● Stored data
..............................

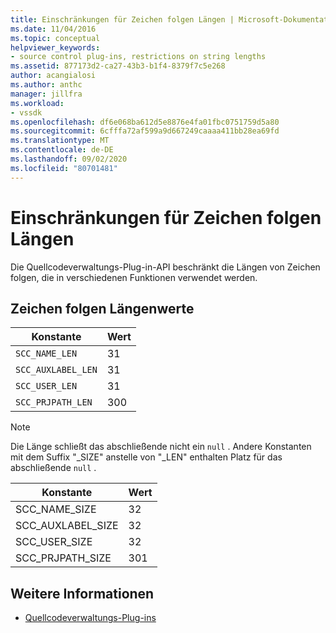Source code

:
 ```yaml
---
title: Einschränkungen für Zeichen folgen Längen | Microsoft-Dokumentation
ms.date: 11/04/2016
ms.topic: conceptual
helpviewer_keywords:
- source control plug-ins, restrictions on string lengths
ms.assetid: 877173d2-ca27-43b3-b1f4-8379f7c5e268
author: acangialosi
ms.author: anthc
manager: jillfra
ms.workload:
- vssdk
ms.openlocfilehash: df6e068ba612d5e8876e4fa01fbc0751759d5a80
ms.sourcegitcommit: 6cfffa72af599a9d667249caaaa411bb28ea69fd
ms.translationtype: MT
ms.contentlocale: de-DE
ms.lasthandoff: 09/02/2020
ms.locfileid: "80701481"
---
```

# <a name="restrictions-on-string-lengths"></a>Einschränkungen für Zeichen folgen Längen
Die Quellcodeverwaltungs-Plug-in-API beschränkt die Längen von Zeichen folgen, die in verschiedenen Funktionen verwendet werden.

## <a name="string-length-values"></a>Zeichen folgen Längenwerte

|Konstante|Wert|
|--------------|-----------|
|`SCC_NAME_LEN`|31|
|`SCC_AUXLABEL_LEN`|31|
|`SCC_USER_LEN`|31|
|`SCC_PRJPATH_LEN`|300|

> [!NOTE]
> Die Länge schließt das abschließende nicht ein `null` . Andere Konstanten mit dem Suffix "_SIZE" anstelle von "_LEN" enthalten Platz für das abschließende `null` .

|Konstante|Wert|
|--------------|-----------|
|SCC_NAME_SIZE|32|
|SCC_AUXLABEL_SIZE|32|
|SCC_USER_SIZE|32|
|SCC_PRJPATH_SIZE|301|

## <a name="see-also"></a>Weitere Informationen
- [Quellcodeverwaltungs-Plug-ins](../extensibility/source-control-plug-ins.md)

..............................

● To do
Please set down every record exactly as it appears, leaving out the pictures.

● Completed exercise
Source code

:
 ```yaml
---
title: Einschränkungen für Zeichen folgen Längen | Microsoft-Dokumentation
ms.date: 11/04/2016
ms.topic: conceptual
helpviewer_keywords:
- source control plug-ins, restrictions on string lengths
ms.assetid: 877173d2-ca27-43b3-b1f4-8379f7c5e268
author: acangialosi
ms.author: anthc
manager: jillfra
ms.workload:
- vssdk
ms.openlocfilehash: df6e068ba612d5e8876e4fa01fbc0751759d5a80
ms.sourcegitcommit: 6cfffa72af599a9d667249caaaa411bb28ea69fd
ms.translationtype: MT
ms.contentlocale: de-DE
ms.lasthandoff: 09/02/2020
ms.locfileid: "80701481"
---
```

# <a name="restrictions-on-string-lengths"></a>Einschränkungen für Zeichen folgen Längen
Die Quellcodeverwaltungs-Plug-in-API beschränkt die Längen von Zeichen folgen, die in verschiedenen Funktionen verwendet werden.

## <a name="string-length-values"></a>Zeichen folgen Längenwerte

|Konstante|Wert|
|--------------|-----------|
|`SCC_NAME_LEN`|31|
|`SCC_AUXLABEL_LEN`|31|
|`SCC_USER_LEN`|31|
|`SCC_PRJPATH_LEN`|300|

> [!NOTE]
> Die Länge schließt das abschließende nicht ein `null` . Andere Konstanten mit dem Suffix "_SIZE" anstelle von "_LEN" enthalten Platz für das abschließende `null` .

|Konstante|Wert|
|--------------|-----------|
|SCC_NAME_SIZE|32|
|SCC_AUXLABEL_SIZE|32|
|SCC_USER_SIZE|32|
|SCC_PRJPATH_SIZE|301|

## <a name="see-also"></a>Weitere Informationen
- [Quellcodeverwaltungs-Plug-ins](../extensibility/source-control-plug-ins.md)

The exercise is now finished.